* **Task to complete**
Nothing but the lines from the one with "Install the following" down to the one with "The main TeX" should be returned, exactly and with both ends included, from the material below.

* **Available data**
- - - - -

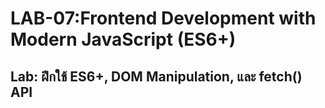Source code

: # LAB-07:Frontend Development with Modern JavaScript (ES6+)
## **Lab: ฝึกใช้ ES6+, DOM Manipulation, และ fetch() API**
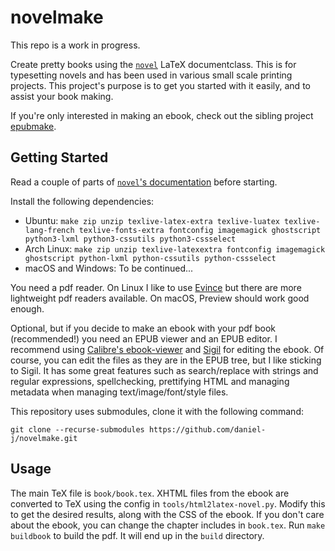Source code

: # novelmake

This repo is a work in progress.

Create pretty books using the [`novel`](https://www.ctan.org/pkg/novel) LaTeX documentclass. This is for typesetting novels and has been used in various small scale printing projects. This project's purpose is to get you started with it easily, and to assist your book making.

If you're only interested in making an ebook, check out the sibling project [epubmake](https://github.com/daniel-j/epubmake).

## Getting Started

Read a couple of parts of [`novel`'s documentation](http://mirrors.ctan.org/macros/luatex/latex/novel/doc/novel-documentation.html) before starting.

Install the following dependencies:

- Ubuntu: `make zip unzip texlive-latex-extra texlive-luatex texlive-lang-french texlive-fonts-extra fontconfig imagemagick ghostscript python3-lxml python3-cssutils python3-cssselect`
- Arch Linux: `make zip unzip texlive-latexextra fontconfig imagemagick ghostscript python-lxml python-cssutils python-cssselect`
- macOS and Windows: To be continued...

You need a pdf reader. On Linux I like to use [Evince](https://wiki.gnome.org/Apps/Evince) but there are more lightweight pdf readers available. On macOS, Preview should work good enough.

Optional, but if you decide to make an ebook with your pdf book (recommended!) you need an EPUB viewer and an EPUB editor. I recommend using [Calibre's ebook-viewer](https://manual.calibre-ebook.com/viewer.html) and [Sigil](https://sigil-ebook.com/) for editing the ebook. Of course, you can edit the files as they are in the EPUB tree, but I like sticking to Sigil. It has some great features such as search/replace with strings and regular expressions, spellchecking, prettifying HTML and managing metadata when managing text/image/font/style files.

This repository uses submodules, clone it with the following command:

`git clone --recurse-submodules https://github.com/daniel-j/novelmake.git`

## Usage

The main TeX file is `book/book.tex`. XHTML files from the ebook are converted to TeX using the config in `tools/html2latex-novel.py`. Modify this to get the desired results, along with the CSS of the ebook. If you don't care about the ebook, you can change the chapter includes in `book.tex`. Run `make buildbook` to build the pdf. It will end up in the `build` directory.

- - - - -

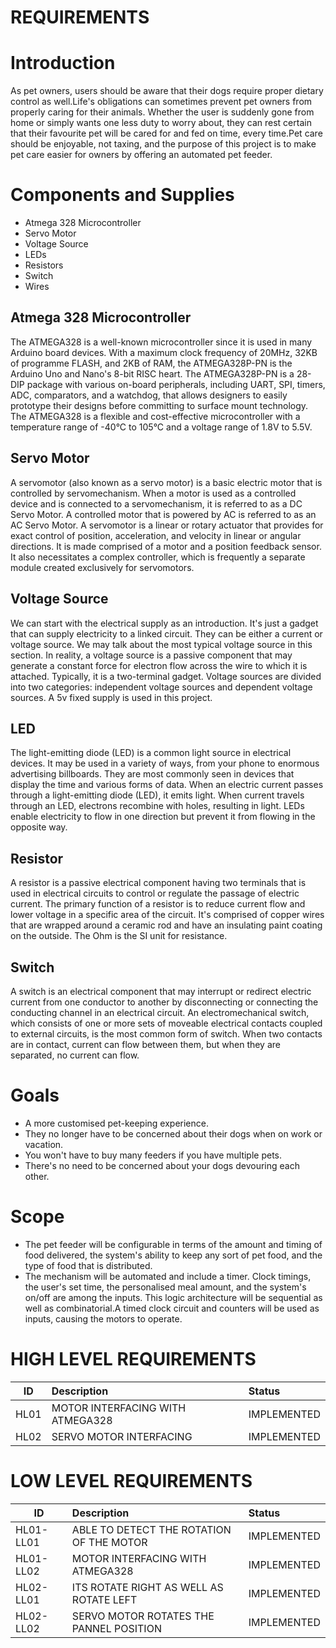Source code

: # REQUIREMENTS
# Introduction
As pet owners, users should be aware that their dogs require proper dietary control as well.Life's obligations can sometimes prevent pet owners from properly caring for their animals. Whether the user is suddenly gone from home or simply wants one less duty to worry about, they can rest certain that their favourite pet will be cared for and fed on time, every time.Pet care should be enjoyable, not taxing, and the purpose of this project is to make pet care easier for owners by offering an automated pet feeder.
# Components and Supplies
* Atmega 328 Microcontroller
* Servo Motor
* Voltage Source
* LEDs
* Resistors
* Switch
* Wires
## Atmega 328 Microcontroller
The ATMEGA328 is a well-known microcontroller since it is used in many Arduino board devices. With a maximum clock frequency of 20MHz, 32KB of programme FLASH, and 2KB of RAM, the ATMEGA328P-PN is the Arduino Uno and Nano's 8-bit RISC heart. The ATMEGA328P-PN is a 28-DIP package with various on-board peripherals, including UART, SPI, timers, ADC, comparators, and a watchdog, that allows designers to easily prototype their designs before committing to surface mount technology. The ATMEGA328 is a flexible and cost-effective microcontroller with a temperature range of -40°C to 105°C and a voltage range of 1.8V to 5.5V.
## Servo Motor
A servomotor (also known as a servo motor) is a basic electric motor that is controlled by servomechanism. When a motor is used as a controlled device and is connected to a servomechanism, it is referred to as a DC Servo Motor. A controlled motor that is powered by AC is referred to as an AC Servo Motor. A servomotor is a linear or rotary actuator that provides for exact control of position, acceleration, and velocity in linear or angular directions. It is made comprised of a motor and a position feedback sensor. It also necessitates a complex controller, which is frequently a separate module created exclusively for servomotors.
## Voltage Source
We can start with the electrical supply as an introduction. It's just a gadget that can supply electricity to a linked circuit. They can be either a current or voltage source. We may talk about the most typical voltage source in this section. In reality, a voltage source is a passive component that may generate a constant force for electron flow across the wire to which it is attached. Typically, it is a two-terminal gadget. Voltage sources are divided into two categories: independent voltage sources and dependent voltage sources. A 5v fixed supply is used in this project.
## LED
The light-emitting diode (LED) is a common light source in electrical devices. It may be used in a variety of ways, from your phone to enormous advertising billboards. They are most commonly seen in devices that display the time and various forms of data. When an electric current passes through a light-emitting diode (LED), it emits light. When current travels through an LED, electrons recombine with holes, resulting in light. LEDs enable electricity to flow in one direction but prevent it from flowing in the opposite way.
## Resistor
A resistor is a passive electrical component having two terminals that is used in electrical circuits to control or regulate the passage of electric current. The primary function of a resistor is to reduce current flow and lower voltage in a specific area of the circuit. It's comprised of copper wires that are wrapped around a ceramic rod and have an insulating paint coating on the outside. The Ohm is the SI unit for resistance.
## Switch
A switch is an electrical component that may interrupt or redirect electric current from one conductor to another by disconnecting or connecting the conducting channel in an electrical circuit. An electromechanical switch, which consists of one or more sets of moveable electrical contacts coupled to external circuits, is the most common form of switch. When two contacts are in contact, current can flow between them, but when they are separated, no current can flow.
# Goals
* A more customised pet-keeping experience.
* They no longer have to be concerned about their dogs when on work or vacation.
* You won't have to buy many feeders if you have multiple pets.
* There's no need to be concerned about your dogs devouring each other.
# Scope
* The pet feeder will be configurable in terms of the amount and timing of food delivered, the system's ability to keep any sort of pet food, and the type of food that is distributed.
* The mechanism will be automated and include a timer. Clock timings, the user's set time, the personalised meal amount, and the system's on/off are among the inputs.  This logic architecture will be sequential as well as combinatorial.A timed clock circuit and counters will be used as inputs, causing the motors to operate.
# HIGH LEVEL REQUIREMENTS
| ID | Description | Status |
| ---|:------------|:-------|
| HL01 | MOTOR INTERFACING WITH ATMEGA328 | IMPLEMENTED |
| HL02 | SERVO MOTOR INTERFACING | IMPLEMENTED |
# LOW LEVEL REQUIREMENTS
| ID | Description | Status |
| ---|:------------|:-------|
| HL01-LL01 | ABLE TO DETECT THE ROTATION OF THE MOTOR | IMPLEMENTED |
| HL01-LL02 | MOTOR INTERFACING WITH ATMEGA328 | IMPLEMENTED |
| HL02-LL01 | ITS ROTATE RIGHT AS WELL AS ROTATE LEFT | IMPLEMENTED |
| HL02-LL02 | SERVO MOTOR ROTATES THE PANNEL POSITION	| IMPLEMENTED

- - - - -

* **Result for this exercise**
Install the following dependencies:

- Ubuntu: `make zip unzip texlive-latex-extra texlive-luatex texlive-lang-french texlive-fonts-extra fontconfig imagemagick ghostscript python3-lxml python3-cssutils python3-cssselect`
- Arch Linux: `make zip unzip texlive-latexextra fontconfig imagemagick ghostscript python-lxml python-cssutils python-cssselect`
- macOS and Windows: To be continued...

You need a pdf reader. On Linux I like to use [Evince](https://wiki.gnome.org/Apps/Evince) but there are more lightweight pdf readers available. On macOS, Preview should work good enough.

Optional, but if you decide to make an ebook with your pdf book (recommended!) you need an EPUB viewer and an EPUB editor. I recommend using [Calibre's ebook-viewer](https://manual.calibre-ebook.com/viewer.html) and [Sigil](https://sigil-ebook.com/) for editing the ebook. Of course, you can edit the files as they are in the EPUB tree, but I like sticking to Sigil. It has some great features such as search/replace with strings and regular expressions, spellchecking, prettifying HTML and managing metadata when managing text/image/font/style files.

This repository uses submodules, clone it with the following command:

`git clone --recurse-submodules https://github.com/daniel-j/novelmake.git`

## Usage

The main TeX file is `book/book.tex`. XHTML files from the ebook are converted to TeX using the config in `tools/html2latex-novel.py`. Modify this to get the desired results, along with the CSS of the ebook. If you don't care about the ebook, you can change the chapter includes in `book.tex`. Run `make buildbook` to build the pdf. It will end up in the `build` directory.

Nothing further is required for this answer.